Use the entries below and reproduce exactly the lines from the one containing "## What You'll Learn" down to the one containing "### **🔴 À LIRE EN PRIORITÉ**", both of them included.

:::

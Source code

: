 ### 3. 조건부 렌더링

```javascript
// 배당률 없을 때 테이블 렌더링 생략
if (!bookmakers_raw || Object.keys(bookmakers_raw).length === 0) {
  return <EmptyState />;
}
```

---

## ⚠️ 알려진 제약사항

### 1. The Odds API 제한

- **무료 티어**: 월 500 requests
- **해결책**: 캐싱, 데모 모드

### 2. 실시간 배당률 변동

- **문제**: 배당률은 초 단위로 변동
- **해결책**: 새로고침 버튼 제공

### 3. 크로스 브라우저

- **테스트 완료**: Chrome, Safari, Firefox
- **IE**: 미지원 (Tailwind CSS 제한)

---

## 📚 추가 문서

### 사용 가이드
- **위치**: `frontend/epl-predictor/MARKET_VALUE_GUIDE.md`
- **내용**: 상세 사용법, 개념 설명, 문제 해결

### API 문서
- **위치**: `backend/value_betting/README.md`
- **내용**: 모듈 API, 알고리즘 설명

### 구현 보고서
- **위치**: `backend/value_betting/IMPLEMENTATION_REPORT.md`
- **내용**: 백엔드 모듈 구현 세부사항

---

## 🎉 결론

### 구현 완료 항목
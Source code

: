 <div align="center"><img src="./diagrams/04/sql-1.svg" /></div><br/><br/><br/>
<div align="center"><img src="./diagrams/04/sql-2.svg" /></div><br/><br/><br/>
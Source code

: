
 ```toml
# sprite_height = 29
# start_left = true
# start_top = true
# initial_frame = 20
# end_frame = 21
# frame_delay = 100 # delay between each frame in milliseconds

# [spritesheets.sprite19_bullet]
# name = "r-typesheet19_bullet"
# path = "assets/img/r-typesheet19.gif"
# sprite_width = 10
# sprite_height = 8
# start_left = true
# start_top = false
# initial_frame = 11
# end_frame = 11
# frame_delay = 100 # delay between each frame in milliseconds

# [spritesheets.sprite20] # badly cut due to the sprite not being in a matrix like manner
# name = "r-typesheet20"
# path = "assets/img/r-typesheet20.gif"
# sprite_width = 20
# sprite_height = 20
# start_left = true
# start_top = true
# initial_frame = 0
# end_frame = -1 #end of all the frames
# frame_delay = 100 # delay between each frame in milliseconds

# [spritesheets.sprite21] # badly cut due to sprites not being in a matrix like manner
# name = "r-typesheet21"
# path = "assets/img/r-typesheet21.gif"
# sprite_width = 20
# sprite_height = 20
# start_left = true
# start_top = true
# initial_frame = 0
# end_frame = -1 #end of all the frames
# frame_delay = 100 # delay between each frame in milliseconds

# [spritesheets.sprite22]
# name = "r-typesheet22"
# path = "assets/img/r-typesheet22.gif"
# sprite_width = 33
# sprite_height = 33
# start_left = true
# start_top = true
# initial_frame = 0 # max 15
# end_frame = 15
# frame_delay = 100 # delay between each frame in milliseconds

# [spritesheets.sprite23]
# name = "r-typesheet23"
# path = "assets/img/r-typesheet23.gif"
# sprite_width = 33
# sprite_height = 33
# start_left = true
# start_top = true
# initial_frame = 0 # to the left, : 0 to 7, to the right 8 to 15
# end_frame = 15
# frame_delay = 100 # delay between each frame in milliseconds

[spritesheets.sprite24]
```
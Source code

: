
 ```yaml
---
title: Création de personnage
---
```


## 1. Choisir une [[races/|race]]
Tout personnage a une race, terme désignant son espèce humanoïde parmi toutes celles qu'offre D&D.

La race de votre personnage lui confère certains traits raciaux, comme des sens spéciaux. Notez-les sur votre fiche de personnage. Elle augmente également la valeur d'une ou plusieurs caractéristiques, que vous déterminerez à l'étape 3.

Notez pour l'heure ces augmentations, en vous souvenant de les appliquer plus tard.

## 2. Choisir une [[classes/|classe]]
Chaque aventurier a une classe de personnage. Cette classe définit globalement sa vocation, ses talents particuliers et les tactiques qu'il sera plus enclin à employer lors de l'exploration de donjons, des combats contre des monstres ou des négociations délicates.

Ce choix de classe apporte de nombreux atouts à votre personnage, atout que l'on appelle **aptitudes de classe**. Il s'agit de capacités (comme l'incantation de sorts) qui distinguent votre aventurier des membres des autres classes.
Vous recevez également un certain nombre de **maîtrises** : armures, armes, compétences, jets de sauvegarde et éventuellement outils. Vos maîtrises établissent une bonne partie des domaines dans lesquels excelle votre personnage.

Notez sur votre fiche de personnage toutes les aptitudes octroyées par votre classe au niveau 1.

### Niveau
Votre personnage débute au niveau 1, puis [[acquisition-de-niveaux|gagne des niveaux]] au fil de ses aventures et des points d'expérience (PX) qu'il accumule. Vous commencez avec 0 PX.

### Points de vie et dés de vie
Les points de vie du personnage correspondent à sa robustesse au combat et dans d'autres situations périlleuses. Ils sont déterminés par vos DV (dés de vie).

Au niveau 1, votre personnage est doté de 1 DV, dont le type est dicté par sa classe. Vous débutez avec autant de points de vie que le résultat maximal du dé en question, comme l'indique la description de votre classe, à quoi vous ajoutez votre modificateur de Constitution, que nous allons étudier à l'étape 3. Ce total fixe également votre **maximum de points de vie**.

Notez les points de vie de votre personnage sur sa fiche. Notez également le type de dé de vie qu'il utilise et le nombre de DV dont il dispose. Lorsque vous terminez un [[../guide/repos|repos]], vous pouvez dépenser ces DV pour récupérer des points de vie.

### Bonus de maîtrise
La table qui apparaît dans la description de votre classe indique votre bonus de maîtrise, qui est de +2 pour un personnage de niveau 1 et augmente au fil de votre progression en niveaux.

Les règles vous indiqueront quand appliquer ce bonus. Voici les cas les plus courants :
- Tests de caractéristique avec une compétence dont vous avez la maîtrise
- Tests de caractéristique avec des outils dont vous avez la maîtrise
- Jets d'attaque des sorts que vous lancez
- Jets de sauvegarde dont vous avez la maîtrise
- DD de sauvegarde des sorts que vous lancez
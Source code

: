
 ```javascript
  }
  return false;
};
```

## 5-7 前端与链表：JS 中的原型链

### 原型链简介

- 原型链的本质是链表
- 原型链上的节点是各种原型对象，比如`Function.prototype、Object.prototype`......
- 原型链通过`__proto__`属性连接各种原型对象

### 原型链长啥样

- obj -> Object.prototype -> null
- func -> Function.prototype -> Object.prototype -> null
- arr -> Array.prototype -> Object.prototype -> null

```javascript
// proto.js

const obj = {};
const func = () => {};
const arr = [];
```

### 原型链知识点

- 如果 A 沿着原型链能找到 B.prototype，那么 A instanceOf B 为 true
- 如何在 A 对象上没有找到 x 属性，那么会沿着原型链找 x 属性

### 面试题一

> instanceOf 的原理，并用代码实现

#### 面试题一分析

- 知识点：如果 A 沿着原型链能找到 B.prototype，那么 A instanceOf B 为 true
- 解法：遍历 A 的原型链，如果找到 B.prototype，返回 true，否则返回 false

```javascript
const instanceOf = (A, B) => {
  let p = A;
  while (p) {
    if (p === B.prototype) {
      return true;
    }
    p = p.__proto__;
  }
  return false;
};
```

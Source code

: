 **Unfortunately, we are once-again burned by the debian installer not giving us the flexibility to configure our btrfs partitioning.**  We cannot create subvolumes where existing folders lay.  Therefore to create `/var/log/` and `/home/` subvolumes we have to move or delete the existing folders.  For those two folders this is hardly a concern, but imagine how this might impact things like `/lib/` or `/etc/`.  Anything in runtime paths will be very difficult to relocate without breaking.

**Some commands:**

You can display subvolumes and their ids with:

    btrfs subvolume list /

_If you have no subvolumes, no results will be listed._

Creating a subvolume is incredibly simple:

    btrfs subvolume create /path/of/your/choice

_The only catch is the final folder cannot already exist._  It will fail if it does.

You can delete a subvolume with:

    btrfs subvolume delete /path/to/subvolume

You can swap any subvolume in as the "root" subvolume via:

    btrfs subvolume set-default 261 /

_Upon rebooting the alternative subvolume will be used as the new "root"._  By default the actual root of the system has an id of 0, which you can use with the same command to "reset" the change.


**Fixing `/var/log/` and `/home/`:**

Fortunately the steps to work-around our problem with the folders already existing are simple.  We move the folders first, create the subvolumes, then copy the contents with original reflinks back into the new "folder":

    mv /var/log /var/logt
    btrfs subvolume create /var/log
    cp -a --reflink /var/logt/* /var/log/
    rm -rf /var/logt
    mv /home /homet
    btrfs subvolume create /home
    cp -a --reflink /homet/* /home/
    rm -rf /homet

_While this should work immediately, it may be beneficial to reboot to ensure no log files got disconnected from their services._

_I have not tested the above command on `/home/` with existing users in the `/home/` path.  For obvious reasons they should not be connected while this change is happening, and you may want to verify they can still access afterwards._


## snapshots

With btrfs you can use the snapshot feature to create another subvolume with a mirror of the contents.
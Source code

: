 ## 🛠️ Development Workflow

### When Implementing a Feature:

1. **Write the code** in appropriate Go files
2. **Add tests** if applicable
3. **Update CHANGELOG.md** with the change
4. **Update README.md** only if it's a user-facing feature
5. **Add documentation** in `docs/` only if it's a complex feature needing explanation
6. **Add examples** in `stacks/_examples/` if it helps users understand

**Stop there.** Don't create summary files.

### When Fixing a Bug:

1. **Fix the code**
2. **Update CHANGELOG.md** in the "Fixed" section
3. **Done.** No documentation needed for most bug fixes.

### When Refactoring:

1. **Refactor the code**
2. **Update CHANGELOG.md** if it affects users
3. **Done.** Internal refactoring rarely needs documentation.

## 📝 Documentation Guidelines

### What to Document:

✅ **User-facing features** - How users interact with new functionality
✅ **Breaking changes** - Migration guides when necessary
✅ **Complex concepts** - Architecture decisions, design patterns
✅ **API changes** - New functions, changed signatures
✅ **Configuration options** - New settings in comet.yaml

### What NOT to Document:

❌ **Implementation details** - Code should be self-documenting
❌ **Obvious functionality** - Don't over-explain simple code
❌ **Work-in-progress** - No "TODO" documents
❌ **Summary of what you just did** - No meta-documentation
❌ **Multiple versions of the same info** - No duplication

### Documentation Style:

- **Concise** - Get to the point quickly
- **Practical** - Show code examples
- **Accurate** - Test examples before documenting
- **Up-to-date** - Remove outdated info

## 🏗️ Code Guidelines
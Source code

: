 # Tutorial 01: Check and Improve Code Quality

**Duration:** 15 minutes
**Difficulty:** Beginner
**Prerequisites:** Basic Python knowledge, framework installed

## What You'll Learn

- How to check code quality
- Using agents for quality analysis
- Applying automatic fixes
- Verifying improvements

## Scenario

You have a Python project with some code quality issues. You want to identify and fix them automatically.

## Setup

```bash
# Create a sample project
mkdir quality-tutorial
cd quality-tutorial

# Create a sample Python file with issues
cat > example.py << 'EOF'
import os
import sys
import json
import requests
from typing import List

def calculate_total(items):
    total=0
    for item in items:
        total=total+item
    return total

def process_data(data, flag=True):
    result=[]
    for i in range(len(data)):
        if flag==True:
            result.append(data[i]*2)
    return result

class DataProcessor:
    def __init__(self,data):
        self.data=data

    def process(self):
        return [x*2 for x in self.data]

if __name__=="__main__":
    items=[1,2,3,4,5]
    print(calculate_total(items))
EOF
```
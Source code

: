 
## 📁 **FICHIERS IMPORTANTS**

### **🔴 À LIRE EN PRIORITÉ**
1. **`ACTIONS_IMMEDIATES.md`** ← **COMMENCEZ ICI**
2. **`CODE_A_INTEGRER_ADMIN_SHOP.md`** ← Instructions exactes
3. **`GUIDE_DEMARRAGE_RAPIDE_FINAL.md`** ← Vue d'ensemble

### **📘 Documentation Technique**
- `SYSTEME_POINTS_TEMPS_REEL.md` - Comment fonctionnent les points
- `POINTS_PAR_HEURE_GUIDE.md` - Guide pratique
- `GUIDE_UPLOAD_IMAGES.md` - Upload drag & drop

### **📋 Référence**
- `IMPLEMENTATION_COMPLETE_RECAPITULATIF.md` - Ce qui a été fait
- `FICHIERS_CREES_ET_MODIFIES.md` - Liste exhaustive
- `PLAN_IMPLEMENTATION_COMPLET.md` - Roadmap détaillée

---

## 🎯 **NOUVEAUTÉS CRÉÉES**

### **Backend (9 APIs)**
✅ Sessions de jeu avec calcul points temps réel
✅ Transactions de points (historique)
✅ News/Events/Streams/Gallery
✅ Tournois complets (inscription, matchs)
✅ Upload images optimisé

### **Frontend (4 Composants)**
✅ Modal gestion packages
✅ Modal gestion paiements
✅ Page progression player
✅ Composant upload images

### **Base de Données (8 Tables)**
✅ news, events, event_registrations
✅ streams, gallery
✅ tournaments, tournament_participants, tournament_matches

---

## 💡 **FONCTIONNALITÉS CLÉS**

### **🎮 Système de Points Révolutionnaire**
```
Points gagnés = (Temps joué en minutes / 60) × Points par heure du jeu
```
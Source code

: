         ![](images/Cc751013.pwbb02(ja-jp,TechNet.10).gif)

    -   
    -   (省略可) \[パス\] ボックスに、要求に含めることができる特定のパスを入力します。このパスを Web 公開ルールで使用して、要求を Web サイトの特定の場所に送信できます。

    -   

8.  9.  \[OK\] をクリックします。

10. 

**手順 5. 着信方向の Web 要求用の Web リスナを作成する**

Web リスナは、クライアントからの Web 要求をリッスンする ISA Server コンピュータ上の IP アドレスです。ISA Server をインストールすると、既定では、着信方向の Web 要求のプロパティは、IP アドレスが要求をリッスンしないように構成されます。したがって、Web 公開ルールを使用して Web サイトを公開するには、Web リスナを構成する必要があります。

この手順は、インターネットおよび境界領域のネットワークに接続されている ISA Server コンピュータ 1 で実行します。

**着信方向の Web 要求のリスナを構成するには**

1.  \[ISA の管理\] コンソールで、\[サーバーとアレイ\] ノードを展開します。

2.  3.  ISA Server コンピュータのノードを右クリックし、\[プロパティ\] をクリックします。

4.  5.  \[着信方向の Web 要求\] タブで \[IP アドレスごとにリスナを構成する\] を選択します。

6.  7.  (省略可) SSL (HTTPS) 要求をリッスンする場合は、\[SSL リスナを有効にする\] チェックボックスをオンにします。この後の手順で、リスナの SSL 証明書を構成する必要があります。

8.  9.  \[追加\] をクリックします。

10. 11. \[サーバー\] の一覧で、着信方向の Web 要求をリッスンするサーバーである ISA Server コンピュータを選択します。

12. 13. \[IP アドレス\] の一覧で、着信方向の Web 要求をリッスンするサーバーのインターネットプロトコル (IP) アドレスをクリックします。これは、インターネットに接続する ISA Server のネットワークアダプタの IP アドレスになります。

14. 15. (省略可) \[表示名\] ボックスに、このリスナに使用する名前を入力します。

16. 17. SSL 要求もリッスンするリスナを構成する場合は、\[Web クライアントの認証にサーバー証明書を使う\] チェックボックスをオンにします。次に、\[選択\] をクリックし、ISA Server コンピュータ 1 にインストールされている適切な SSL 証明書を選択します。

:::

Result below -
## What You'll Learn

- How to check code quality
- Using agents for quality analysis
- Applying automatic fixes
- Verifying improvements

## Scenario

You have a Python project with some code quality issues. You want to identify and fix them automatically.

## Setup

```bash
# Create a sample project
mkdir quality-tutorial
cd quality-tutorial

# Create a sample Python file with issues
cat > example.py << 'EOF'
import os
import sys
import json
import requests
from typing import List

def calculate_total(items):
    total=0
    for item in items:
        total=total+item
    return total

def process_data(data, flag=True):
    result=[]
    for i in range(len(data)):
        if flag==True:
            result.append(data[i]*2)
    return result

class DataProcessor:
    def __init__(self,data):
        self.data=data

    def process(self):
        return [x*2 for x in self.data]

if __name__=="__main__":
    items=[1,2,3,4,5]
    print(calculate_total(items))
EOF
```
Source code

: 
## 📁 **FICHIERS IMPORTANTS**

### **🔴 À LIRE EN PRIORITÉ**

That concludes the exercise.